_Problem to work on_
Below are the records; copy each line in them that holds the word "dynamic".

^^^^^^^^

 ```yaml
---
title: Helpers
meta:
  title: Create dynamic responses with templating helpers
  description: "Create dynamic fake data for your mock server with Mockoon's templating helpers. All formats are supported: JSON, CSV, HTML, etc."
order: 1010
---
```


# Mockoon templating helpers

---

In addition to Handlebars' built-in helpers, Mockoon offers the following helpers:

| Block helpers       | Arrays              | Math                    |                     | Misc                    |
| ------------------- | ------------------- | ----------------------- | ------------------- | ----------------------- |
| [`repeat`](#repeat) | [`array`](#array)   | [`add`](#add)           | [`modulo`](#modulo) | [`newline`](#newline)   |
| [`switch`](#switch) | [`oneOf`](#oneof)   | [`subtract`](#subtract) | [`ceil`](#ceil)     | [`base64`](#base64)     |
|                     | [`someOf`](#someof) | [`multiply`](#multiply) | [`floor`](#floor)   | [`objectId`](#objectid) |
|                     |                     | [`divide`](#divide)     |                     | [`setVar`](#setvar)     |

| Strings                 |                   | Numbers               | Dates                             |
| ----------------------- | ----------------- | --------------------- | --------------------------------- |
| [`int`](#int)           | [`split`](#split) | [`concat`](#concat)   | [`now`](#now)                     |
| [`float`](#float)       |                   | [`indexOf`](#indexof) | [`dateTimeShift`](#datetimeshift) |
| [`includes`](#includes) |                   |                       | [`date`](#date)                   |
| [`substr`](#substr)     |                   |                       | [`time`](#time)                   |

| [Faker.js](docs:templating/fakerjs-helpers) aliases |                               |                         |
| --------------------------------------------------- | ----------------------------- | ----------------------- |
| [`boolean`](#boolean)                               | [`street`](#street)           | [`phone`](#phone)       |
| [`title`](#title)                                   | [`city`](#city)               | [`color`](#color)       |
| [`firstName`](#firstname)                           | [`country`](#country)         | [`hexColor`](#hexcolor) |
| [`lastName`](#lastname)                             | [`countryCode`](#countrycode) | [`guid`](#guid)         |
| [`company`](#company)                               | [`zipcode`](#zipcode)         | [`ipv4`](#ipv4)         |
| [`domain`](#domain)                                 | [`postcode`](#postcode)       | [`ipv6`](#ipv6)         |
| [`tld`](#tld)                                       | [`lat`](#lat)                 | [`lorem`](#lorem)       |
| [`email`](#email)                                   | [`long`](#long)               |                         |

^^^^^^^^

_Answer box_
  title: Create dynamic responses with templating helpers
  description: "Create dynamic fake data for your mock server with Mockoon's templating helpers. All formats are supported: JSON, CSV, HTML, etc."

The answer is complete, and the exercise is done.